Tuesday, October 16, 2007, 11:00 am, Room 615

Session: Integration and Packaging in MEMS/NEMS
Presenter: P. Dykstra, University of Maryland
Authors: P. Dykstra, University of Maryland
X.Z. Fan, University of Maryland
M. Mischiati, University of Maryland
L.A. Mosher, University of Maryland
N.P. Siwak, University of Maryland
R. Ghodssi, University of Maryland
Correspondent: Click to Email

MEMS cantilever sensors are utilized to detect trace quantities of specific agents in liquid. One of the most common methods to deliver the fluid is by flooding the cantilever’s surroundings, but this often leads to stiction-related failures due to surface tension.
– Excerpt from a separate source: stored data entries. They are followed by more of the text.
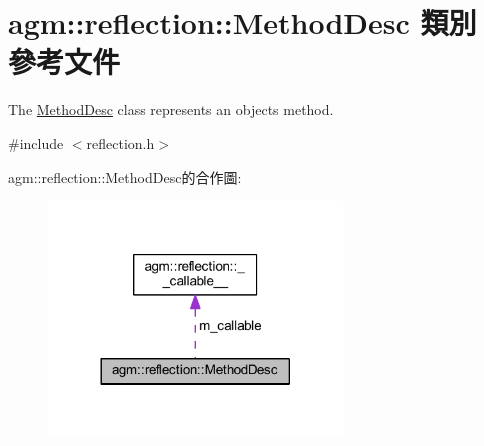 \hypertarget{classagm_1_1reflection_1_1_method_desc}{}\section{agm\+:\+:reflection\+:\+:Method\+Desc 類別 參考文件}
\label{classagm_1_1reflection_1_1_method_desc}


The \hyperlink{classagm_1_1reflection_1_1_method_desc}{Method\+Desc} class represents an object\textquotesingle{}s method.  




{\ttfamily \#include $<$reflection.\+h$>$}



agm\+:\+:reflection\+:\+:Method\+Desc的合作圖\+:\nopagebreak
\begin{figure}[H]
\begin{center}
\leavevmode
\includegraphics[width=221pt]{classagm_1_1reflection_1_1_method_desc__coll__graph}
\end{center}
\end{figure}
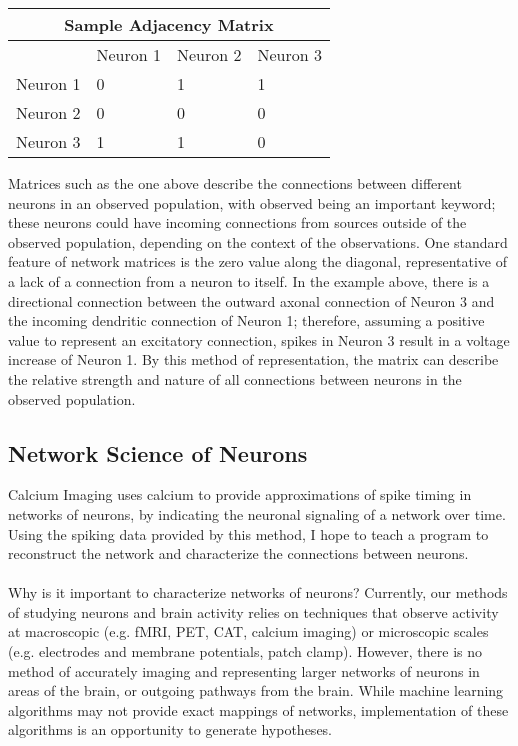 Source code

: \documentclass{article}
\begin{document}
\begin{center}
\begin{tabular}{ |p{3cm}|p{3cm}|p{3cm}|p{3cm}|  }
 \hline
 \multicolumn{4}{|c|}{Sample Adjacency Matrix} \\
 \hline
  & Neuron 1 & Neuron 2 & Neuron 3\\
 \hline
 Neuron 1 & 0 & 1 & 1\\
 Neuron 2 & 0 & 0 & 0\\
 Neuron 3 & 1 & 1 & 0\\
 \hline
\end{tabular}
\end{center}

Matrices such as the one above describe the connections between different neurons in an observed population, with observed being an important keyword; these neurons could have incoming connections from sources outside of the observed population, depending on the context of the observations. One standard feature of network matrices is the zero value along the diagonal, representative of a lack of a connection from a neuron to itself. In the example above, there is a directional connection between the outward axonal connection of Neuron 3 and the incoming dendritic connection of Neuron 1; therefore, assuming a positive value to represent an excitatory connection, spikes in Neuron 3 result in a voltage increase of Neuron 1. By this method of representation, the matrix can describe the relative strength and nature of all connections between neurons in the observed population.\par

\subsection{Network Science of Neurons}

Calcium Imaging uses calcium to provide approximations of spike timing in networks of neurons, by indicating the neuronal signaling of a network over time. Using the spiking data provided by this method, I hope to teach a program to reconstruct the network and characterize the connections between neurons.\\
\\
Why is it important to characterize networks of neurons? Currently, our methods of studying neurons and brain activity relies on techniques that observe activity at macroscopic (e.g. fMRI, PET, CAT, calcium imaging) or microscopic scales (e.g. electrodes and membrane potentials, patch clamp). However, there is no method of accurately imaging and representing larger networks of neurons in areas of the brain, or outgoing pathways from the brain. While machine learning algorithms may not provide exact mappings of networks, implementation of these algorithms is an opportunity to generate hypotheses.\par
\end{document}
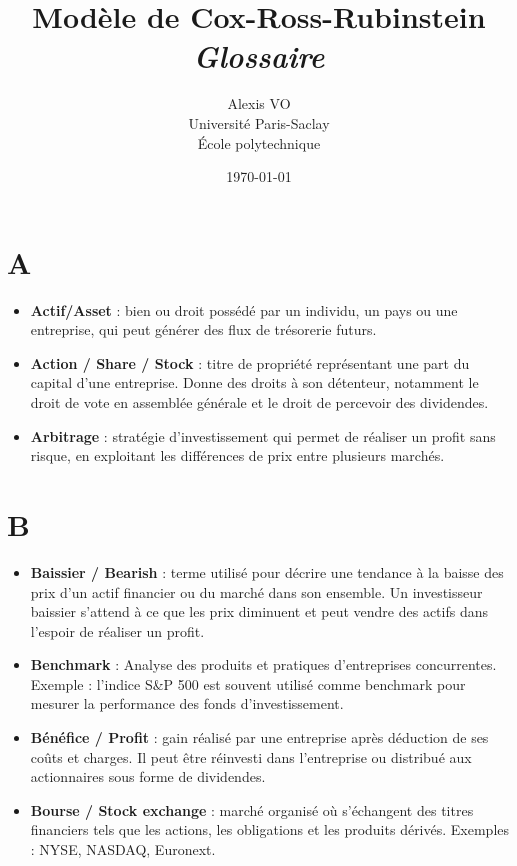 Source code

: \documentclass[a4paper,10pt]{article}
\title{\Huge{\textbf{Modèle de Cox-Ross-Rubinstein}}\\ \medskip
      \Huge{\textit{Glossaire}}\vspace*{0.7cm}}
\author{\LARGE{Alexis VO}\vspace{1cm}\\ \medskip
      Université Paris-Saclay\\École polytechnique}
\date{\vspace{0.2cm}\today}
\begin{document}
\vspace{\fill}
  \maketitle
\vspace{\fill}

\newpage

\tableofcontents

\newpage

\begin{multicols}{2}

\section*{A}
\begin{itemize}
  \item \textbf{Actif/Asset} : bien ou droit possédé par un individu, un pays ou une entreprise, qui peut générer des flux de trésorerie futurs.
  \item \textbf{Action / Share / Stock} : titre de propriété représentant une part du capital d’une entreprise. Donne des droits à son détenteur, notamment le droit de vote en assemblée générale et le droit de percevoir des dividendes.
  \item \textbf{Arbitrage} : stratégie d’investissement qui permet de réaliser un profit sans risque, en exploitant les différences de prix entre plusieurs marchés.
\end{itemize}

\section*{B}
\begin{itemize}
  \item \textbf{Baissier / Bearish} : terme utilisé pour décrire une tendance à la baisse des prix d’un actif financier ou du marché dans son ensemble. Un investisseur baissier s’attend à ce que les prix diminuent et peut vendre des actifs dans l’espoir de réaliser un profit.
  \item \textbf{Benchmark} : Analyse des produits et pratiques d'entreprises concurrentes. Exemple : l'indice S\&P 500 est souvent utilisé comme benchmark pour mesurer la performance des fonds d'investissement.
  \item \textbf{Bénéfice / Profit} : gain réalisé par une entreprise après déduction de ses coûts et charges. Il peut être réinvesti dans l’entreprise ou distribué aux actionnaires sous forme de dividendes.
  \item \textbf{Bourse / Stock exchange} : marché organisé où s’échangent des titres financiers tels que les actions, les obligations et les produits dérivés. Exemples : NYSE, NASDAQ, Euronext.
\end{itemize}


\end{multicols}
\end{document}
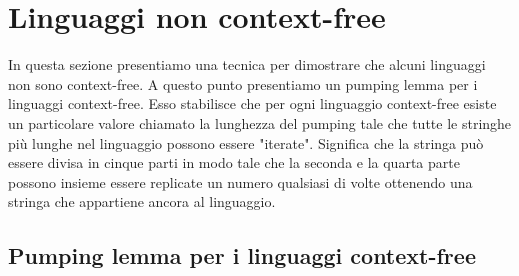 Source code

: \section{Linguaggi non context-free}
In questa sezione presentiamo una tecnica per dimostrare che alcuni linguaggi non sono context-free. A questo punto presentiamo un pumping lemma per i linguaggi context-free. Esso stabilisce che per ogni linguaggio context-free esiste un particolare valore chiamato la lunghezza del pumping tale che tutte le stringhe più lunghe nel linguaggio possono essere "iterate". Significa che la stringa può essere divisa in cinque parti in modo tale che la seconda e la quarta parte possono insieme essere replicate un numero qualsiasi di volte ottenendo una stringa che appartiene ancora al linguaggio.

\subsection{Pumping lemma per i linguaggi context-free}
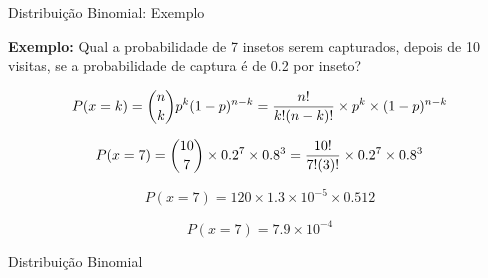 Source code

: \documentclass{beamer}\usepackage[]{graphicx}\usepackage[]{color}
\begin{document}
\begin{frame}{Distribuição Binomial: Exemplo}

\begin{small}
\alert{\textbf{Exemplo:}} Qual a probabilidade de 7 insetos serem capturados, depois de 10 visitas, se a probabilidade de captura é de 0.2 por inseto?

\begin{equation*}
  P(x=k) =\binom{n}{k} p^k(1-p)^{n-k} = {n! \over k!(n-k)!} \times p^k \times (1-p)^{n-k}
\end{equation*}
  
\begin{equation*}
  P(x=7) =\binom{10}{7} \times 0.2^7 \times 0.8^3 = {10! \over 7!(3)!} \times 0.2^7 \times 0.8^3
\end{equation*}
  
\begin{equation*}
  P(x=7) =120 \times \ensuremath{1.3\times 10^{-5}} \times 0.512
\end{equation*}

\end{small}

\begin{equation*}
  P(x=7) =\ensuremath{7.9\times 10^{-4}}
\end{equation*}


\end{frame} 

\begin{frame}{Distribuição Binomial}




\end{frame} 
\end{document}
We present a bi-directional microfluidic device for analyte delivery to MEMS sensors. Our device can deliver a picoliter-sized droplet to the cantilever sensor and then retract the droplet without wetting the entire sensor, thus eliminating this problem. The most commonly used drop-on-demand technology through a nozzle, exploited for inkjet printing and for the selective deposition of polymers, is based on the release of an entire droplet over the target. Our design proposes to eject only enough to reach the target area, without breaking the droplet from the bulk of the liquid. This allows the droplet to be retracted by reversing the flow, thus achieving bi-directional transport of ultra low volumes of liquid. Droplet control is facilitated by position-sensing from a capacitive sensor. As the droplet lowers, a change in capacitance is measured by a sensor electrode located below the nozzle. Our microfluidic system, consisting of packaging, micronozzle, and microsensor wafers, was fabricated using conventional MEMS techniques. The through-etched micronozzle was diced and aligned to the microsensor wafer using peg-in-hole (SU-8 pegs in etched silicon holes) assembly. This precisely aligns the nozzle over a gold electrode on the sensor wafer. Capacitance is measured between the nozzle die itself and the gold electrode using an Agilent CV meter. The liquid is administered using a syringe pump at a constant flow rate. Our initial results show that the capacitance slowly rises as the droplet is formed. A significant change in capacitance occurs when the droplet makes contact with the microsensor. A complete analysis of droplet formation measurements, by way of capacitive sensing, will be presented. Transport will be characterized to enable the integration of our device with any MEMS sensor.